Repeat each entry word for word; the images are not part of the copy.

● **SUPPLIED MATERIAL**
▼

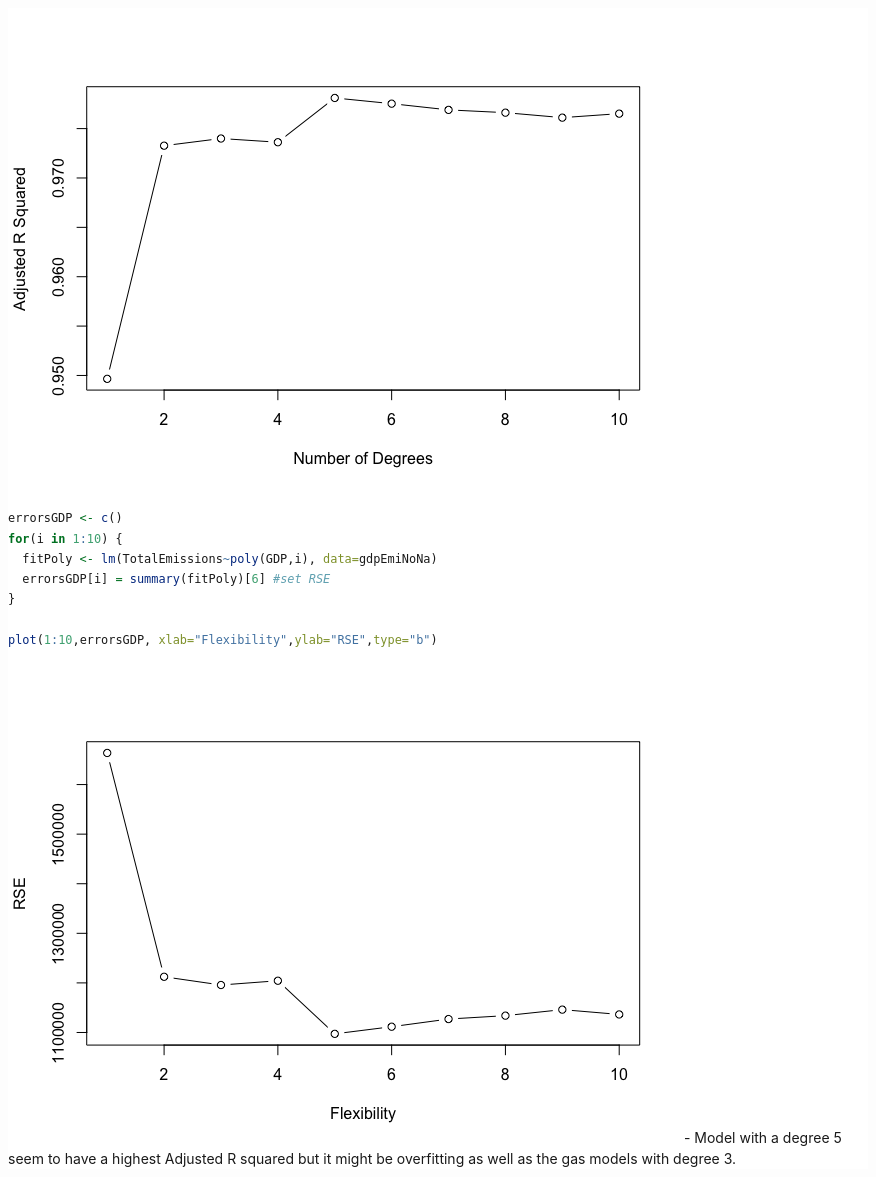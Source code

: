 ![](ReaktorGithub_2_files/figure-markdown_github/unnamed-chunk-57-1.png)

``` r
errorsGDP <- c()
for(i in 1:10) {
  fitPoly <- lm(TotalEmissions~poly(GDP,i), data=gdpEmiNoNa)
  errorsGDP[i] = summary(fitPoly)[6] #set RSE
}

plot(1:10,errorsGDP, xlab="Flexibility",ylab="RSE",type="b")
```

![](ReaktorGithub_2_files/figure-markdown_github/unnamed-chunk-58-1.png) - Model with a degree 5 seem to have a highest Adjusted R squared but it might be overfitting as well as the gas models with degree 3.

▲

● **EXERCISE RESULT**
Source code

: ![](ReaktorGithub_2_files/figure-markdown_github/unnamed-chunk-57-1.png)

``` r
errorsGDP <- c()
for(i in 1:10) {
  fitPoly <- lm(TotalEmissions~poly(GDP,i), data=gdpEmiNoNa)
  errorsGDP[i] = summary(fitPoly)[6] #set RSE
}

plot(1:10,errorsGDP, xlab="Flexibility",ylab="RSE",type="b")
```

![](ReaktorGithub_2_files/figure-markdown_github/unnamed-chunk-58-1.png) - Model with a degree 5 seem to have a highest Adjusted R squared but it might be overfitting as well as the gas models with degree 3.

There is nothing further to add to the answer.